Jianshui, im Konfuziustempel
Nach zwei Ruhetagen in Jianshui machten wir uns endlich auf den Weg die berühmten Reisterrassen zu besuchen. Wir waren gespannt, ob sich der strapazenreiche Umweg als lohnenswert erweisen würde, denn der direkte Weg in den Süden, der von Zhenyuan nach Jinghong geführt hätte, wäre nur knapp 400 km lang gewesen. Dank der Reisterrassen würden wir, sobald wir Jinghong erreicht hätten, 1'055 km mit insgesamt 17'760 Höhenmeter zurückgelegt haben. Lohnte sich der Umweg von über 600 km? Die Spannung stieg - die Strasse vor uns ebenfalls - stetig an, denn Terrassen werden, wie es der Name erwarten lässt, nicht in flachen Gegenden gebaut. So strampelten wir Meter für Meter die sich windende Bergstrasse hinauf und hielten jeweils nur kurz an für einen Bananen- oder Nudelstopp. Doch bald, als wir die Tausender Höhenlinie schon eine Weile hinter uns gelassen hatten, wurden die Stopps zahlreicher und länger - wir kamen aus dem Staunen nicht mehr hinaus. Was von unten her noch unauffällige Berghänge waren, entpuppte sich mit einem Blick von oben herab als hunderte, ineinander verflochtene, bewässerte Reisterrassen, die, bevor sie im Frühling wieder mit frischem Reis bepflanzt werden, ganze Hänge in einen lichtreflektierenden schiefen See verwandeln. 

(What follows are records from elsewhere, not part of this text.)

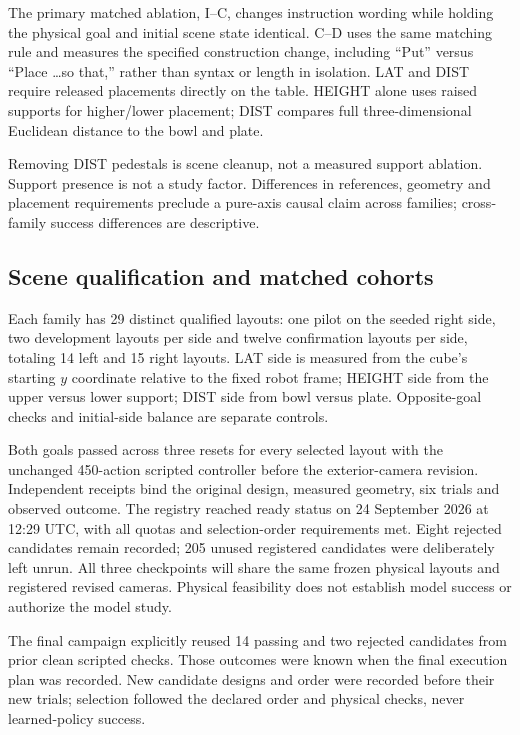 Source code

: The primary matched ablation, I--C, changes instruction wording while holding the physical goal and initial scene state identical. C--D uses the same matching rule and measures the specified construction change, including ``Put'' versus ``Place \ldots so that,'' rather than syntax or length in isolation. LAT and DIST require released placements directly on the table. HEIGHT alone uses raised supports for higher/lower placement; DIST compares full three-dimensional Euclidean distance to the bowl and plate.

Removing DIST pedestals is scene cleanup, not a measured support ablation. Support presence is not a study factor. Differences in references, geometry and placement requirements preclude a pure-axis causal claim across families; cross-family success differences are descriptive.

\subsection{Scene qualification and matched cohorts}
Each family has 29 distinct qualified layouts: one pilot on the seeded right side, two development layouts per side and twelve confirmation layouts per side, totaling 14 left and 15 right layouts. LAT side is measured from the cube's starting $y$ coordinate relative to the fixed robot frame; HEIGHT side from the upper versus lower support; DIST side from bowl versus plate. Opposite-goal checks and initial-side balance are separate controls.

Both goals passed across three resets for every selected layout with the unchanged 450-action scripted controller before the exterior-camera revision. Independent receipts bind the original design, measured geometry, six trials and observed outcome. The registry reached ready status on 24 September 2026 at 12:29 UTC, with all quotas and selection-order requirements met. Eight rejected candidates remain recorded; 205 unused registered candidates were deliberately left unrun. All three checkpoints will share the same frozen physical layouts and registered revised cameras. Physical feasibility does not establish model success or authorize the model study.

The final campaign explicitly reused 14 passing and two rejected candidates from prior clean scripted checks. Those outcomes were known when the final execution plan was recorded. New candidate designs and order were recorded before their new trials; selection followed the declared order and physical checks, never learned-policy success.

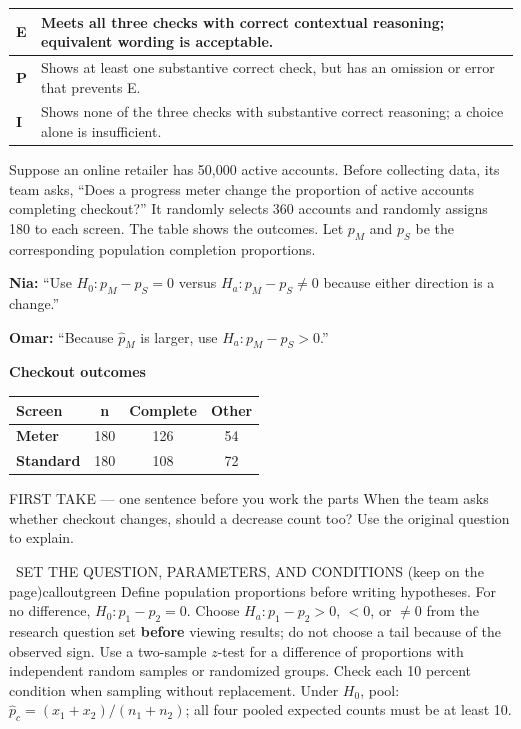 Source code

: \documentclass[11pt]{article}
\begin{document}
{\small\renewcommand{\arraystretch}{1.25}
\noindent\begin{tabular}{|p{0.5in}|p{5.9in}|}
\hline
\textbf{E} & Meets all three checks with correct contextual reasoning; equivalent wording is acceptable. \\ \hline
\textbf{P} & Shows at least one substantive correct check, but has an omission or error that prevents E. \\ \hline
\textbf{I} & Shows none of the three checks with substantive correct reasoning; a choice alone is insufficient. \\ \hline
\end{tabular}}

\clearpage
{}

Suppose an online retailer has 50,000 active accounts. Before collecting data, its team asks, ``Does a progress meter change the proportion of active accounts completing checkout?'' It randomly selects 360 accounts and randomly assigns 180 to each screen. The table shows the outcomes. Let $p_M$ and $p_S$ be the corresponding population completion proportions.\par\smallskip \textbf{Nia:} ``Use $H_0:p_M-p_S=0$ versus $H_a:p_M-p_S\ne0$ because either direction is a change.''\par \textbf{Omar:} ``Because $\hat p_M$ is larger, use $H_a:p_M-p_S>0$.''\par
\begin{center}
\textbf{Checkout outcomes}\par\smallskip
\begin{tabular}{|l|c|c|c|}
\hline
\textbf{Screen} & \textbf{n} & \textbf{Complete} & \textbf{Other} \\ \hline
\textbf{Meter} & 180 & 126 & 54 \\ \hline
\textbf{Standard} & 180 & 108 & 72 \\ \hline
\end{tabular}
\end{center}
\begin{firsttakebox}{FIRST TAKE --- one sentence before you work the parts}
When the team asks whether checkout changes, should a decrease count too? Use the original question to explain.\par
{}
\end{firsttakebox}

\begin{callout}{\IconBook\ SET THE QUESTION, PARAMETERS, AND CONDITIONS (keep on the page)}{calloutgreen}
Define population proportions before writing hypotheses. For no difference,
$H_0:p_1-p_2=0$. Choose $H_a:p_1-p_2>0$, $<0$, or $\ne0$ from the research
question set \textbf{before} viewing results; do not choose a tail because of the observed sign.
Use a two-sample $z$-test for a difference of proportions with independent random samples
or randomized groups. Check each 10 percent condition when sampling without replacement.
Under $H_0$, pool: $\hat p_c=(x_1+x_2)/(n_1+n_2)$; all four pooled expected counts must be at least 10.
\end{callout}
\end{document}
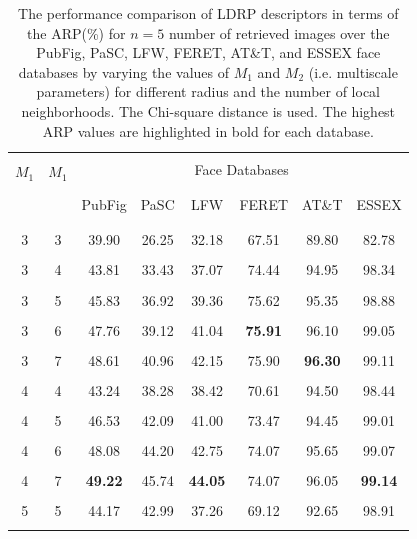 \documentclass[a4paper]{article}
\begin{document}
\begin{table}[!t]
\caption{The performance comparison of LDRP descriptors in terms of the ARP(\%) for $n=5$ number of retrieved images over the PubFig, PaSC, LFW, FERET, AT\&T, and ESSEX face databases by varying the values of $M_1$ and $M_2$ (i.e. multiscale parameters) for different radius and the number of local neighborhoods. The Chi-square distance is used. The highest ARP values are highlighted in bold for each database.}
\label{t1}
\begin{center}
\begin{tabular}{cccccccc}
\hline
\\[-0.65em] \multirow{2}{*}{$M_1$} & \multirow{2}{*}{$M_1$} & \multicolumn{6}{c}{Face Databases}\\ \\[-0.65em]
\cline{3-8} 
\\[-0.65em]  & & PubFig & PaSC & LFW & FERET & AT\&T & ESSEX \\ \\[-0.65em]
\hline
\\[-0.65em]
3 & 3 & 39.90 & 26.25 & 32.18 & 67.51 & 89.80 & 82.78\\ \\[-0.85em]
3 & 4 & 43.81 & 33.43 & 37.07 & 74.44 & 94.95 & 98.34\\ \\[-0.85em]
3 & 5 & 45.83 & 36.92 & 39.36 & 75.62 & 95.35 & 98.88\\ \\[-0.85em]
3 & 6 & 47.76 & 39.12 & 41.04 & \textbf{75.91} & 96.10 & 99.05\\ \\[-0.85em]
3 & 7 & 48.61 & 40.96 & 42.15 & 75.90 & \textbf{96.30} & 99.11\\ \\[-0.85em]
4 & 4 & 43.24 & 38.28 & 38.42 & 70.61 & 94.50 & 98.44\\ \\[-0.85em]
4 & 5 & 46.53 & 42.09 & 41.00 & 73.47 & 94.45 & 99.01\\ \\[-0.85em]
4 & 6 & 48.08 & 44.20 & 42.75 & 74.07 & 95.65 & 99.07\\ \\[-0.85em]
4 & 7 & \textbf{49.22} & 45.74 & \textbf{44.05} & 74.07 & 96.05 & \textbf{99.14}\\ \\[-0.85em]
5 & 5 & 44.17 & 42.99 & 37.26 & 69.12 & 92.65 & 98.91\\ \\[-0.85em]

\end{tabular}
\end{center}
\end{table}
\end{document}
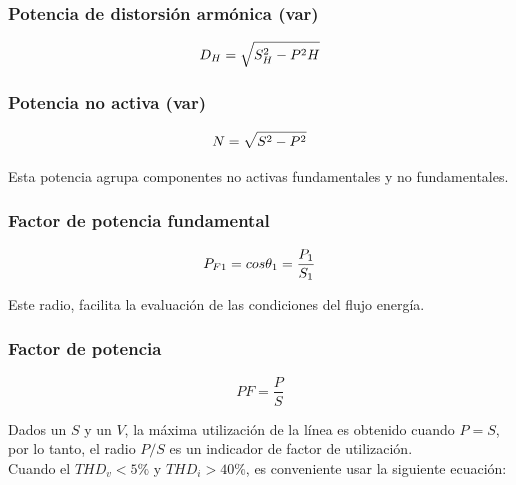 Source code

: \subsubsection{Potencia de distorsión armónica (var)}

\begin{equation}\label{EQ31}
D_{H}=\sqrt{S^2_{H}-P^2{H}}\\
\end{equation}

\subsubsection{Potencia no activa (var)}

\begin{equation}\label{EQ32}
N=\sqrt{S^2-P^2}\\
\end{equation}

Esta potencia agrupa componentes no activas fundamentales y no fundamentales.\cite{A30}\\

\subsubsection{Factor de potencia fundamental}

\begin{equation}
P_{F1}=cos \theta_{1} = \frac{P_{1}}{S_{1}}\\
\end{equation}

Este radio, facilita la evaluación de las condiciones del flujo energía.\cite{A30}\\

\subsubsection{Factor de potencia}

\begin{equation}\label{EQ33}
PF=\frac{P}{S}
\end{equation}

Dados un $S$ y un $V$, la máxima utilización de la línea es obtenido cuando $P=S$, por lo tanto, el radio $P/S$ es un indicador de factor de utilización.\cite{A30}\\

Cuando el $THD_{v}<5\%$ y $THD_{i}>40\%$, es conveniente usar la siguiente ecuación:\\

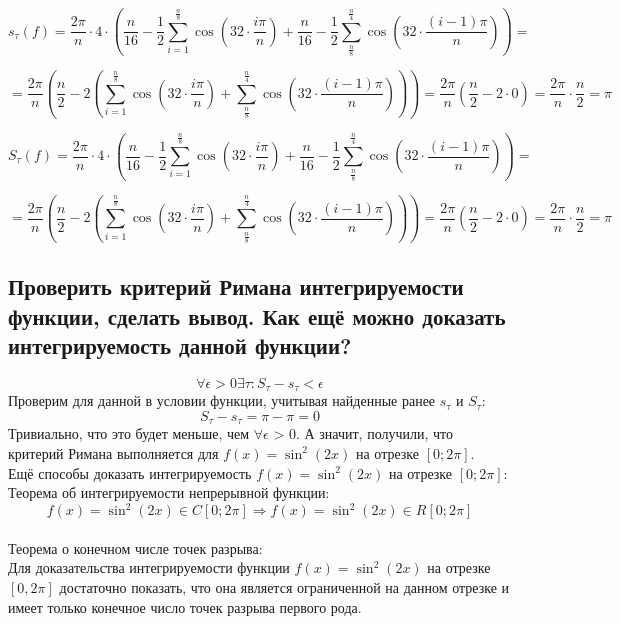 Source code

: \documentclass{article}
\begin{document}
$$s_\tau(f) = \frac{2\pi}{n} \cdot 4 \cdot \left( \frac{n}{16} - \frac{1}{2} \sum_{i=1}^{\frac{n}{8}} \cos(32 \cdot \frac{i\pi}{n}) + \frac{n}{16} - \frac{1}{2} \sum_{\frac{n}{8}}^{\frac{n}{4}} \cos(32 \cdot \frac{(i-1)\pi}{n}) \right) = 
$$

$$
= \frac{2\pi}{n} \left( \frac{n}{2} - 2 ( \sum_{i=1}^{\frac{n}{8}} \cos(32 \cdot \frac{i\pi}{n}) + \sum_{\frac{n}{8}}^{\frac{n}{4}} \cos(32 \cdot \frac{(i-1)\pi}{n})) \right) = 
 \frac{2\pi}{n} \left( \frac{n}{2} - 2 \cdot 0\right) = \frac{2\pi}{n}\cdot\frac{n}{2} = \boxed{\pi}$$

$$S_\tau(f) = \frac{2\pi}{n} \cdot 4 \cdot \left( \frac{n}{16} - \frac{1}{2} \sum_{i=1}^{\frac{n}{8}} \cos(32 \cdot \frac{i\pi}{n}) + \frac{n}{16} - \frac{1}{2} \sum_{\frac{n}{8}}^{\frac{n}{4}} \cos(32 \cdot \frac{(i-1)\pi}{n}) \right) = 
$$

$$
= \frac{2\pi}{n} \left( \frac{n}{2} - 2 ( \sum_{i=1}^{\frac{n}{8}} \cos(32 \cdot \frac{i\pi}{n}) + \sum_{\frac{n}{8}}^{\frac{n}{4}} \cos(32 \cdot \frac{(i-1)\pi}{n})) \right) = 
 \frac{2\pi}{n} \left( \frac{n}{2} - 2 \cdot 0\right) = \frac{2\pi}{n}\cdot\frac{n}{2} = \boxed{\pi}$$
\begin{center}
\subsection*{Проверить критерий Римана интегрируемости функции, сделать вывод. Как ещё можно доказать интегрируемость данной функции?}
\end{center}
$$\forall \epsilon > 0 \exists \tau : S_\tau-s_\tau < \epsilon$$
Проверим для данной в условии функции, учитывая найденные ранее $s_\tau$ и $S_\tau$:
$$ S_\tau - s_\tau = \pi - \pi = 0 $$
Тривиально, что это будет меньше, чем $\forall \epsilon$ > 0. А значит, получили, что критерий Римана выполняется для $f(x)=\sin^2(2x)$ на отрезке $[0; 2\pi]$.\\
Ещё способы доказать интегрируемость $f(x)=\sin^2(2x)$ на отрезке $[0; 2\pi]$:\\
Теорема об интегрируемости непрерывной функции:\\
$$f(x)=\sin^2(2x) \in C[0; 2\pi] \Rightarrow f(x)=\sin^2(2x) \in R[0; 2\pi]$$\\
Теорема о конечном числе точек разрыва:\\
Для доказательства интегрируемости функции $f(x)=\sin^2(2x)$ на отрезке $[0,2\pi]$ достаточно показать, что она является ограниченной на данном отрезке и имеет только конечное число точек разрыва первого рода.
\end{document}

Nach jeder Kurve hielten wir wieder an, um dieses Kunstwerk zu betrachten. Obwohl die Terrassenlandschaften von Hang zu Hang sehr ähnlich aussehen, sind die einzeln geformten Reisfelder doch überall einzigartig und dank des Zusammenspiels von Wind, Sonne und Wolken bot sich uns von Minute zu Minute wieder ein neuer, atemberaubender Anblick, der eine Flut von Fotos zur Folge hatte. Diese kunstvoll bebauten Berghänge, die das Hani-Volk seit ca. 1300 Jahren durch mühevolle Handarbeit schafft, wurden durch gute Strassen für Touristen zugänglich gemacht und auch wir entschieden uns in einem kleinen Hani-Dorf einen Stopp einzulegen. Nur mit unserem Eintrittsticket für 50 Yuan durften wir am nächsten Morgen bei Sonnenaufgang die eigens dafür gebaute Aussichtsterrasse betreten und das Lichtspektakel über den Reisterrassen von Duoyishu erleben. Dafür hatte sich der kräfteraubende Umweg definitiv gelohnt. 


Morgenstimmung bei Duoyishu
Nebelmeer und schiefer See

Reisterrassen von Yuanyang

starke, wilde Frauen...
...und deren Kinder










Kräfteraubend schien auch die Arbeit der Hani-Frauen, die wir etwas später an diesem Tag beobachteten: Das Dörfchen erhält gerade eine neu gepflasterte Strasse, sowie öffentliche WCs für Touristen. Männer durften Mäuerchen bauen und Frauen schleppten Zement und Backsteine heran. An diesen Anblick denke ich noch oft zurück, wenn ich mich mit letzter Kraft eine steile Strasse hochquäle, dann schweissüberströmt und mit schmerzverzerrter Grimasse anhalte um eine Verschnaufpause einzulegen und mir im Gegensatz zu den Hani, was so viel heisst wie "starke, wilde Frauen", die ohne mit der Wimper zu zucken Schwerstarbeit erledigen, ziemlich erbärmlich vorkomme, weil ich die Schwäche zulasse. 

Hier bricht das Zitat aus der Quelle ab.